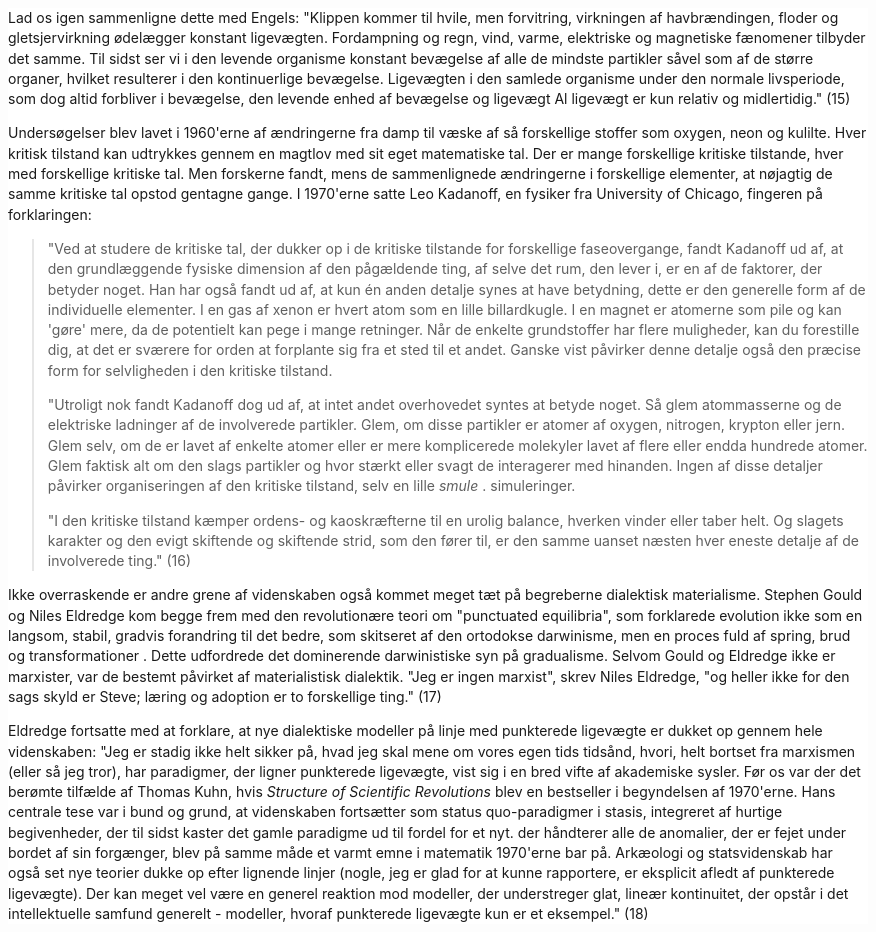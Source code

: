 Lad os igen sammenligne dette med Engels: "Klippen kommer til hvile, men forvitring, virkningen af havbrændingen, floder og gletsjervirkning ødelægger konstant ligevægten. Fordampning og regn, vind, varme, elektriske og magnetiske fænomener tilbyder det samme. Til sidst ser vi i den levende organisme konstant bevægelse af alle de mindste partikler såvel som af de større organer, hvilket resulterer i den kontinuerlige bevægelse. Ligevægten i den samlede organisme under den normale livsperiode, som dog altid forbliver i bevægelse, den levende enhed af bevægelse og ligevægt Al ligevægt er kun relativ og midlertidig." (15)

Undersøgelser blev lavet i 1960'erne af ændringerne fra damp til væske af så forskellige stoffer som oxygen, neon og kulilte. Hver kritisk tilstand kan udtrykkes gennem en magtlov med sit eget matematiske tal. Der er mange forskellige kritiske tilstande, hver med forskellige kritiske tal. Men forskerne fandt, mens de sammenlignede ændringerne i forskellige elementer, at nøjagtig de samme kritiske tal opstod gentagne gange. I 1970'erne satte Leo Kadanoff, en fysiker fra University of Chicago, fingeren på forklaringen:

> "Ved at studere de kritiske tal, der dukker op i de kritiske tilstande for forskellige faseovergange, fandt Kadanoff ud af, at den grundlæggende fysiske dimension af den pågældende ting, af selve det rum, den lever i, er en af de faktorer, der betyder noget. Han har også fandt ud af, at kun én anden detalje synes at have betydning, dette er den generelle form af de individuelle elementer. I en gas af xenon er hvert atom som en lille billardkugle. I en magnet er atomerne som pile og kan 'gøre' mere, da de potentielt kan pege i mange retninger. Når de enkelte grundstoffer har flere muligheder, kan du forestille dig, at det er sværere for orden at forplante sig fra et sted til et andet. Ganske vist påvirker denne detalje også den præcise form for selvligheden i den kritiske tilstand.
> 
> "Utroligt nok fandt Kadanoff dog ud af, at intet andet overhovedet syntes at betyde noget. Så glem atommasserne og de elektriske ladninger af de involverede partikler. Glem, om disse partikler er atomer af oxygen, nitrogen, krypton eller jern. Glem selv, om de er lavet af enkelte atomer eller er mere komplicerede molekyler lavet af flere eller endda hundrede atomer. Glem faktisk alt om den slags partikler og hvor stærkt eller svagt de interagerer med hinanden. Ingen af disse detaljer påvirker organiseringen af den kritiske tilstand, selv en lille _smule_ . simuleringer.
> 
> "I den kritiske tilstand kæmper ordens- og kaoskræfterne til en urolig balance, hverken vinder eller taber helt. Og slagets karakter og den evigt skiftende og skiftende strid, som den fører til, er den samme uanset næsten hver eneste detalje af de involverede ting." (16)

Ikke overraskende er andre grene af videnskaben også kommet meget tæt på begreberne dialektisk materialisme. Stephen Gould og Niles Eldredge kom begge frem med den revolutionære teori om "punctuated equilibria", som forklarede evolution ikke som en langsom, stabil, gradvis forandring til det bedre, som skitseret af den ortodokse darwinisme, men en proces fuld af spring, brud og transformationer . Dette udfordrede det dominerende darwinistiske syn på gradualisme. Selvom Gould og Eldredge ikke er marxister, var de bestemt påvirket af materialistisk dialektik. "Jeg er ingen marxist", skrev Niles Eldredge, "og heller ikke for den sags skyld er Steve; læring og adoption er to forskellige ting." (17)

Eldredge fortsatte med at forklare, at nye dialektiske modeller på linje med punkterede ligevægte er dukket op gennem hele videnskaben: "Jeg er stadig ikke helt sikker på, hvad jeg skal mene om vores egen tids tidsånd, hvori, helt bortset fra marxismen (eller så jeg tror), har paradigmer, der ligner punkterede ligevægte, vist sig i en bred vifte af akademiske sysler. Før os var der det berømte tilfælde af Thomas Kuhn, hvis _Structure of Scientific Revolutions_ blev en bestseller i begyndelsen af 1970'erne. Hans centrale tese var i bund og grund, at videnskaben fortsætter som status quo-paradigmer i stasis, integreret af hurtige begivenheder, der til sidst kaster det gamle paradigme ud til fordel for et nyt. der håndterer alle de anomalier, der er fejet under bordet af sin forgænger, blev på samme måde et varmt emne i matematik 1970'erne bar på. Arkæologi og statsvidenskab har også set nye teorier dukke op efter lignende linjer (nogle, jeg er glad for at kunne rapportere, er eksplicit afledt af punkterede ligevægte). Der kan meget vel være en generel reaktion mod modeller, der understreger glat, lineær kontinuitet, der opstår i det intellektuelle samfund generelt - modeller, hvoraf punkterede ligevægte kun er et eksempel." (18)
----------
The reply should hold only the lines from the first line of the records above through the line containing "Undersøgelser blev lavet", copied exactly and without pictures.

Source code

: Lad os igen sammenligne dette med Engels: "Klippen kommer til hvile, men forvitring, virkningen af havbrændingen, floder og gletsjervirkning ødelægger konstant ligevægten. Fordampning og regn, vind, varme, elektriske og magnetiske fænomener tilbyder det samme. Til sidst ser vi i den levende organisme konstant bevægelse af alle de mindste partikler såvel som af de større organer, hvilket resulterer i den kontinuerlige bevægelse. Ligevægten i den samlede organisme under den normale livsperiode, som dog altid forbliver i bevægelse, den levende enhed af bevægelse og ligevægt Al ligevægt er kun relativ og midlertidig." (15)

Undersøgelser blev lavet i 1960'erne af ændringerne fra damp til væske af så forskellige stoffer som oxygen, neon og kulilte. Hver kritisk tilstand kan udtrykkes gennem en magtlov med sit eget matematiske tal. Der er mange forskellige kritiske tilstande, hver med forskellige kritiske tal. Men forskerne fandt, mens de sammenlignede ændringerne i forskellige elementer, at nøjagtig de samme kritiske tal opstod gentagne gange. I 1970'erne satte Leo Kadanoff, en fysiker fra University of Chicago, fingeren på forklaringen:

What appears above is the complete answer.